Starting at the top of the entries below, set down every line exactly, please, until you reach the line with "January 2, 1992.](./ownservice_tp_period_gulfwar1.md)", which is included too.

## Source texts of formatted documents:
========================
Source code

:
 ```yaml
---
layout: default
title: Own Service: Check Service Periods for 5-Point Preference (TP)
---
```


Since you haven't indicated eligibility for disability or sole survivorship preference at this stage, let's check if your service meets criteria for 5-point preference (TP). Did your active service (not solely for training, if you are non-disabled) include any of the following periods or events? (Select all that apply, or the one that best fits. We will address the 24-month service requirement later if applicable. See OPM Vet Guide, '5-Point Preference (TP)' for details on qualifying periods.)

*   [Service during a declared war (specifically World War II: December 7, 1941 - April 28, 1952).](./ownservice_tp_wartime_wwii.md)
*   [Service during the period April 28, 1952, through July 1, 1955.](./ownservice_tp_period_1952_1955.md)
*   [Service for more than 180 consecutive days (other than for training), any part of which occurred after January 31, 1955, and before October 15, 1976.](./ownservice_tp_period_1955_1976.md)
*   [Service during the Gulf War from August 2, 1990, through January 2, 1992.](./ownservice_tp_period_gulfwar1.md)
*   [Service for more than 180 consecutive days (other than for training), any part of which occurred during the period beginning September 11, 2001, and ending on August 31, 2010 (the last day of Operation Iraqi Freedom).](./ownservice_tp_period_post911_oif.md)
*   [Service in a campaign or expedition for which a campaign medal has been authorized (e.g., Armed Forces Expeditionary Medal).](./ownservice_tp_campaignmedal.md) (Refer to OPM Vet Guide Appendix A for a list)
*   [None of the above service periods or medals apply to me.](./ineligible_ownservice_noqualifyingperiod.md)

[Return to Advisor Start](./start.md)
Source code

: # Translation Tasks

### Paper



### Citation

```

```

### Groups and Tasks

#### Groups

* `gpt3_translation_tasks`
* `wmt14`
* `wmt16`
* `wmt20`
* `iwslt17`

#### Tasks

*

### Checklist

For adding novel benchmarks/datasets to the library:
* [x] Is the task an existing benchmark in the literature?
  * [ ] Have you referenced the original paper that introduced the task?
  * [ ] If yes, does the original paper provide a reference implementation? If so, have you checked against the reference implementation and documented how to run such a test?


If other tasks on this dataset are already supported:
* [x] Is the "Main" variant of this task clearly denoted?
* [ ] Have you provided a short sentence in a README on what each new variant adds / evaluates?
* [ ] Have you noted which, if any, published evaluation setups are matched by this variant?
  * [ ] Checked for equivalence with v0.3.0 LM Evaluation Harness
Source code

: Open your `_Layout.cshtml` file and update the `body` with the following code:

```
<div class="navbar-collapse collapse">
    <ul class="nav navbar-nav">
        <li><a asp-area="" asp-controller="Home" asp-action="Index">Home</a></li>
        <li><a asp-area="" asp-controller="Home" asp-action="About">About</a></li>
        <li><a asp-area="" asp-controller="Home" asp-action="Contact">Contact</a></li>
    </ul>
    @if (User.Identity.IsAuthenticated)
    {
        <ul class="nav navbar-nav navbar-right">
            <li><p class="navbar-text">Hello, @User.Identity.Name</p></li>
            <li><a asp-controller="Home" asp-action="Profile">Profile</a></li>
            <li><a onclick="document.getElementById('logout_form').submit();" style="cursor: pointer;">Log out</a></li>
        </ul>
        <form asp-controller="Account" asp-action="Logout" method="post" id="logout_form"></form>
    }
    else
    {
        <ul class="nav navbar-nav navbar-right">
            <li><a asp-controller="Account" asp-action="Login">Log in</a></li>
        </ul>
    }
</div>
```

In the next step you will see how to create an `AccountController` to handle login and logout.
========================
## THE ANSWER:
Source code

:
 ```yaml
---
layout: default
title: Own Service: Check Service Periods for 5-Point Preference (TP)
---
```


Since you haven't indicated eligibility for disability or sole survivorship preference at this stage, let's check if your service meets criteria for 5-point preference (TP). Did your active service (not solely for training, if you are non-disabled) include any of the following periods or events? (Select all that apply, or the one that best fits. We will address the 24-month service requirement later if applicable. See OPM Vet Guide, '5-Point Preference (TP)' for details on qualifying periods.)

*   [Service during a declared war (specifically World War II: December 7, 1941 - April 28, 1952).](./ownservice_tp_wartime_wwii.md)
*   [Service during the period April 28, 1952, through July 1, 1955.](./ownservice_tp_period_1952_1955.md)
*   [Service for more than 180 consecutive days (other than for training), any part of which occurred after January 31, 1955, and before October 15, 1976.](./ownservice_tp_period_1955_1976.md)
*   [Service during the Gulf War from August 2, 1990, through January 2, 1992.](./ownservice_tp_period_gulfwar1.md)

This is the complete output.